__WHAT TO DO__. Filter the entries down to the lines containing "Output", and copy those lines.

__TASK INPUTS__.
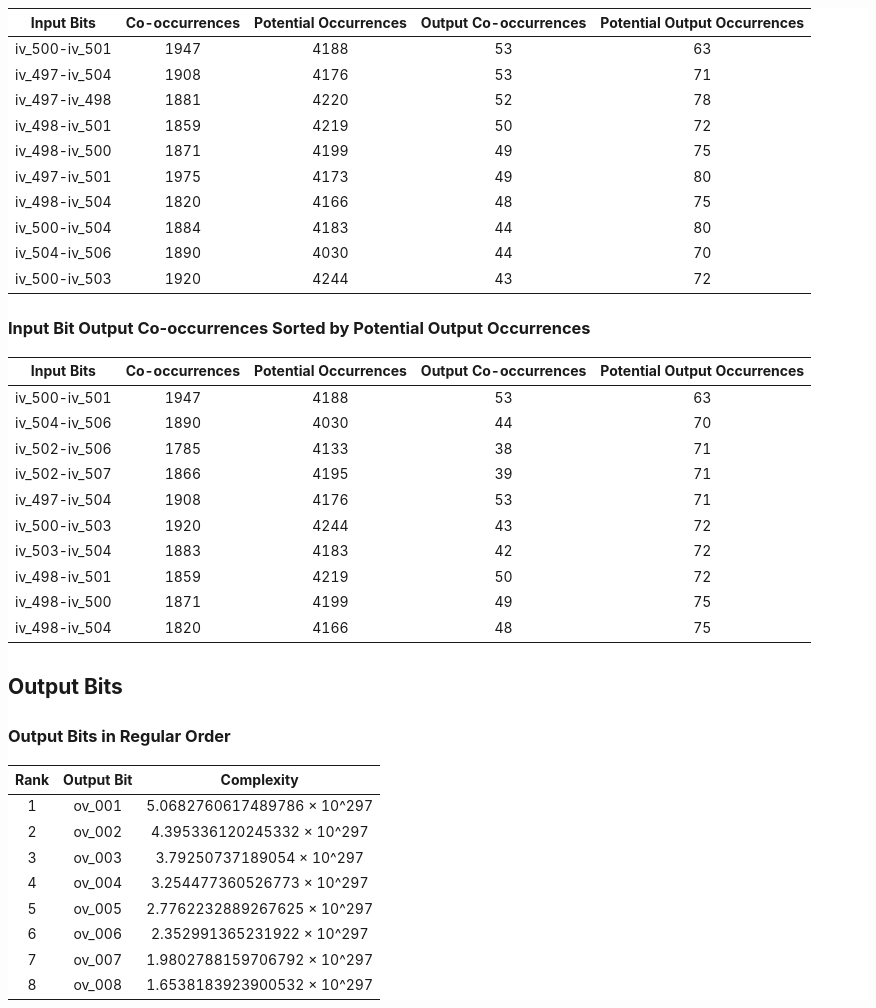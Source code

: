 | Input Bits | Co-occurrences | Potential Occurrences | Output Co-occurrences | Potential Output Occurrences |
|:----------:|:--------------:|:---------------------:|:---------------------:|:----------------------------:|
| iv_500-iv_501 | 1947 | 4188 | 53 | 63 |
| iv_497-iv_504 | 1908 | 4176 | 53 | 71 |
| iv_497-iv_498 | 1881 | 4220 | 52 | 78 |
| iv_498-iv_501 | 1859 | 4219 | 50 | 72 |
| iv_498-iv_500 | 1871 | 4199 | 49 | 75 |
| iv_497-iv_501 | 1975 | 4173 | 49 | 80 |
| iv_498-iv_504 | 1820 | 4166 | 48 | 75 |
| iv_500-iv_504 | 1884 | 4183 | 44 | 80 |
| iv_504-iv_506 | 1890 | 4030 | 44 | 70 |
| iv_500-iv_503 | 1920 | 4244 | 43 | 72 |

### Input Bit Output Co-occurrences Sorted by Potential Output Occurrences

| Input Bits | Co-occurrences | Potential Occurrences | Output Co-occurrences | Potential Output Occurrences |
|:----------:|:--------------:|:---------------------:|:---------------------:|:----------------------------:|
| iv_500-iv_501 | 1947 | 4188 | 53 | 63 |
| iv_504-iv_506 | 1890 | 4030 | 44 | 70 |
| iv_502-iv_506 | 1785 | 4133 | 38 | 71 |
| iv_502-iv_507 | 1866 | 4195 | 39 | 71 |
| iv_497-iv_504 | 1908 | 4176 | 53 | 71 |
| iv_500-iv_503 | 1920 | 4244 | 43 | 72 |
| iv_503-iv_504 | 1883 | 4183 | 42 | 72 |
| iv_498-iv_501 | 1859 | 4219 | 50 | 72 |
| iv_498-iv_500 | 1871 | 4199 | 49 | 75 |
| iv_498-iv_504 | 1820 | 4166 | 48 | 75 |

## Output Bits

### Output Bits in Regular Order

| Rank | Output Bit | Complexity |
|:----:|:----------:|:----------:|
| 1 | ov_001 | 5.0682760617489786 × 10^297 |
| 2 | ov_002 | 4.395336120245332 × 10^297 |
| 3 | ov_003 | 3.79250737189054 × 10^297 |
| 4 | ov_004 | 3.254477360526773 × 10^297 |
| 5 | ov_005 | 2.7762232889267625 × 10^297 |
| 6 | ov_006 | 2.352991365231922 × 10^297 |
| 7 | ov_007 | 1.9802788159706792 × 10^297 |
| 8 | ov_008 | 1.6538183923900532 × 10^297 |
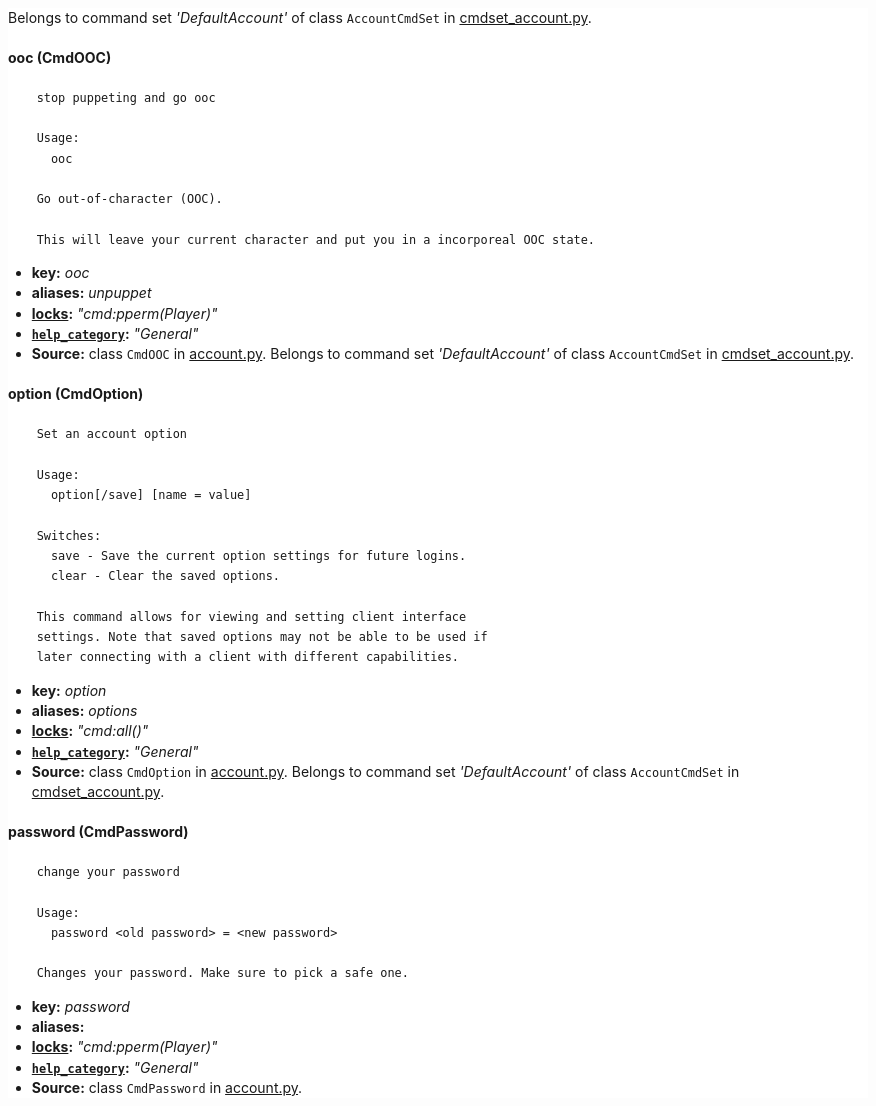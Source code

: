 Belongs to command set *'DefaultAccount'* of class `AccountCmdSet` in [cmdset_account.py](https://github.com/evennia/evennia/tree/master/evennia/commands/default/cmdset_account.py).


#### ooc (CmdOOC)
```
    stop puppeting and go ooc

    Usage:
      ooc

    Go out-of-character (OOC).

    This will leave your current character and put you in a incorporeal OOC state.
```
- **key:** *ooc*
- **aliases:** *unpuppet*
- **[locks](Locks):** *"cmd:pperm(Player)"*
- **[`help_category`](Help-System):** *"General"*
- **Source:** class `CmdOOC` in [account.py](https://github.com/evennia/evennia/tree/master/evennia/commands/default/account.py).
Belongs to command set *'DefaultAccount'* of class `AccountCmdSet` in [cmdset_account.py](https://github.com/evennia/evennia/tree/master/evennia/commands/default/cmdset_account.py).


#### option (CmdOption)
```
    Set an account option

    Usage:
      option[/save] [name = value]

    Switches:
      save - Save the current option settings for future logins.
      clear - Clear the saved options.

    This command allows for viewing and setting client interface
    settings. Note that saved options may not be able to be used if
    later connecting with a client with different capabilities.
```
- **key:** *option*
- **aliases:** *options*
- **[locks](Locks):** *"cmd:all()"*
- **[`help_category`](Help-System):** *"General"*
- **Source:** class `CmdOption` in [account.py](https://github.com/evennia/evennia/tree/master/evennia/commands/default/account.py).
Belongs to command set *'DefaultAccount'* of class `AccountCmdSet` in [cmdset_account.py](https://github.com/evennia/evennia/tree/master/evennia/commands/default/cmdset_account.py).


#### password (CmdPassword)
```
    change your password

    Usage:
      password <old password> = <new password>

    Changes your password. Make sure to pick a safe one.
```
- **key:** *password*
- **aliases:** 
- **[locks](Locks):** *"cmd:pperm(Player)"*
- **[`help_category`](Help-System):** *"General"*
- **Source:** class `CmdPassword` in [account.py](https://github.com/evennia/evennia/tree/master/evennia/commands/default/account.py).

__EXERCISE RESULT__.
: | Input Bits | Co-occurrences | Potential Occurrences | Output Co-occurrences | Potential Output Occurrences |
### Input Bit Output Co-occurrences Sorted by Potential Output Occurrences
| Input Bits | Co-occurrences | Potential Occurrences | Output Co-occurrences | Potential Output Occurrences |
## Output Bits
### Output Bits in Regular Order
| Rank | Output Bit | Complexity |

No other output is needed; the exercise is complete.